I know that I continued to write poetry into college and even took a creative writing class there, but until I recently discovered an old computer file of poems, I had forgotten that I continued to write poetry until sometime in the year 2006, just before I started this blog. I do seem to gravitate towards writing and even reading non-fiction these days, but I sometimes wonder if taking another class or just getting out the watering can would reveal that I have more fiction in me to write.

Some Old Poems from College (c. 1991-95)

To sit and watch -
To flow and ebb -
To blend -
To melt -
To dissolve
Unnecessary boundaries
You and I...
To risk the comfort
Of Intimacy...


She walks like the tide
She hangs on and goes with the flow
Moving in and out
Rushing to a high, and then
Dropping to a low of
Uncontrollable madness.

He guides her thought
He stifles her emotions and tells her
You don't need this, You need that
And then walks out without
A warm hand or a tender heart.


Rooted before me
your life, like a tree
stretches its rough limbs
to meet my scaly, cracking fingers
which somehow begin to moisten
with the fruit of your touch.
Your lips, watered by the
juice of pomegranates
bleed upon my cheek
and your wide, bulbous
eyes blossom and compel.


I remember the stars
before daybreak and
the full moon that
polished the charcoal
sky with your wide,
lingering eyes and
the thunder that
preceded the rain
that you drank
from my face while
your hands picked
me wildflowers
from our grassy bed.


we could stand in this
tomb of gold slumber
and stare in awe
at the many rubies
and sapphires but
instead we whisper
about crablegs and
cupboards and there
isn't a single second
that goes by without
bats in the air knocking
fragile carpets hung by
hooks in eggplants so
we fondle dusty cement
blocks instead of each
other and feed on
violet stares and
moments of uneasiness

Thursday, November 10, 2011


I am flying to San Francisco on Monday and I'm so excited. It was fifteen weeks ago that my good friend Lara and I started our drive from the corner of Jones and Bush streets in lower Nob Hill and continued on through Sacramento, across the gorgeous Sierras,

through the Nevada desert, into Salt Lake City, onto a stretch of breathtakingly beautiful highway near Aspen, through Denver, and then discovered the bright, peaceful plains of Nebraska,

and drove on through Iowa, Illinois, Indiana, Ohio, Pennsylvania, and finally New York. It was a long trip, but not nearly as arduous as the journey I was to begin when I arrived at my destination.

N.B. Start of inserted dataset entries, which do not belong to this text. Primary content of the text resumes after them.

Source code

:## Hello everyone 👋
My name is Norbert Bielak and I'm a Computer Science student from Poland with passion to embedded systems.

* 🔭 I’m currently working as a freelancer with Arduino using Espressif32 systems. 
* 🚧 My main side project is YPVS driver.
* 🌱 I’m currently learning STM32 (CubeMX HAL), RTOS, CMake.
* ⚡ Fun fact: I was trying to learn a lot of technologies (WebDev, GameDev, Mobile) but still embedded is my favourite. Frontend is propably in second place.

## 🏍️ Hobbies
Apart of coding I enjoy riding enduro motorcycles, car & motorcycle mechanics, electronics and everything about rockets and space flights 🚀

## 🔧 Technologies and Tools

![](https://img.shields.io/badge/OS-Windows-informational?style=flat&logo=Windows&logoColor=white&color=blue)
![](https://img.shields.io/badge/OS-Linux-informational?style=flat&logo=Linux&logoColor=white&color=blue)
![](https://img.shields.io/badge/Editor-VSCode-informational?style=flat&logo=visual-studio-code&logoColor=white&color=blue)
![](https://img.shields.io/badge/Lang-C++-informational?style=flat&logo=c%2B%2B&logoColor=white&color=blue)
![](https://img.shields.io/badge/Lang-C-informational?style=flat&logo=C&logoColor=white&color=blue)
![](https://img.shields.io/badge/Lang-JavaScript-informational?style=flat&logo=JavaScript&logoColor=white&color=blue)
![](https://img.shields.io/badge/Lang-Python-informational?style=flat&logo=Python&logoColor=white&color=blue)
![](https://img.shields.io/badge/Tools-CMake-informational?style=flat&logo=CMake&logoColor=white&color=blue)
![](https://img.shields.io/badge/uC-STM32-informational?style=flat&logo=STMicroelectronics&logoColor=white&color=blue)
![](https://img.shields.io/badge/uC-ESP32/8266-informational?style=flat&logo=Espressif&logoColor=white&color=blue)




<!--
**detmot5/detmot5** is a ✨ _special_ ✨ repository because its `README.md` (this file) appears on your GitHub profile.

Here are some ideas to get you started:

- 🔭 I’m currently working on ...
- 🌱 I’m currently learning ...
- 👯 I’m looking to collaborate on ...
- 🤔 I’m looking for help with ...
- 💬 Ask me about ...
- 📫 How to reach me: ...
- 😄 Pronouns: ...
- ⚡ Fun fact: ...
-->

And now, fifteen weeks later, it's time to go back and visit the place I loved and left behind. But first, I need to pack.

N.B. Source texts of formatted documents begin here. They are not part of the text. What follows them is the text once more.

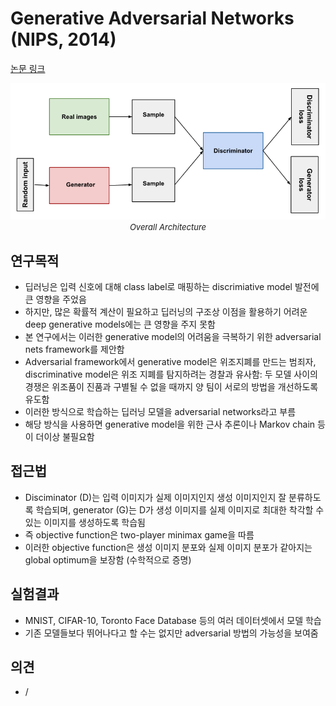 # Generative Adversarial Networks (NIPS, 2014)

[논문 링크](https://arxiv.org/abs/1406.2661)

<p align="center">
    <img width="600" alt='fig1' src="./img/07_01_01.png?raw=true"></br>
    <em><font size=2>Overall Architecture</font></em>
</p>

## 연구목적
- 딥러닝은 입력 신호에 대해 class label로 매핑하는 discrimiative model 발전에 큰 영향을 주었음
- 하지만, 많은 확률적 계산이 필요하고 딥러닝의 구조상 이점을 활용하기 어려운 deep generative models에는 큰 영향을 주지 못함
- 본 연구에서는 이러한 generative model의 어려움을 극복하기 위한 adversarial nets framework를 제안함
- Adversarial framework에서 generative model은 위조지폐를 만드는 범죄자, discriminative model은 위조 지폐를 탐지하려는 경찰과 유사함: 두 모델 사이의 경쟁은 위조품이 진품과 구별될 수 없을 때까지 양 팀이 서로의 방법을 개선하도록 유도함
- 이러한 방식으로 학습하는 딥러닝 모델을 adversarial networks라고 부름
- 해당 방식을 사용하면 generative model을 위한 근사 추론이나 Markov chain 등이 더이상 불필요함

## 접근법
- Disciminator (D)는 입력 이미지가 실제 이미지인지 생성 이미지인지 잘 분류하도록 학습되며, generator (G)는 D가 생성 이미지를 실제 이미지로 최대한 착각할 수 있는 이미지를 생성하도록 학습됨
- 즉 objective function은 two-player minimax game을 따름
- 이러한 objective function은 생성 이미지 분포와 실제 이미지 분포가 같아지는 global optimum을 보장함 (수학적으로 증명)

## 실험결과
- MNIST, CIFAR-10, Toronto Face Database 등의 여러 데이터셋에서 모델 학습
- 기존 모델들보다 뛰어나다고 할 수는 없지만 adversarial 방법의 가능성을 보여줌

## 의견
- /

Wednesday, November 09, 2011


It's been nine weeks since Nashira died and of course I still miss her. Last night while sleeping I had an episode of sleep paralysis in which I felt/heard her jump up on my chest and settle down for a nap with me. It was either sleep paralysis or just a very vivid, lifelike dream. Or, I suppose there is a chance that her spirit is something I can feel and hear. I don't know, but it was very comforting.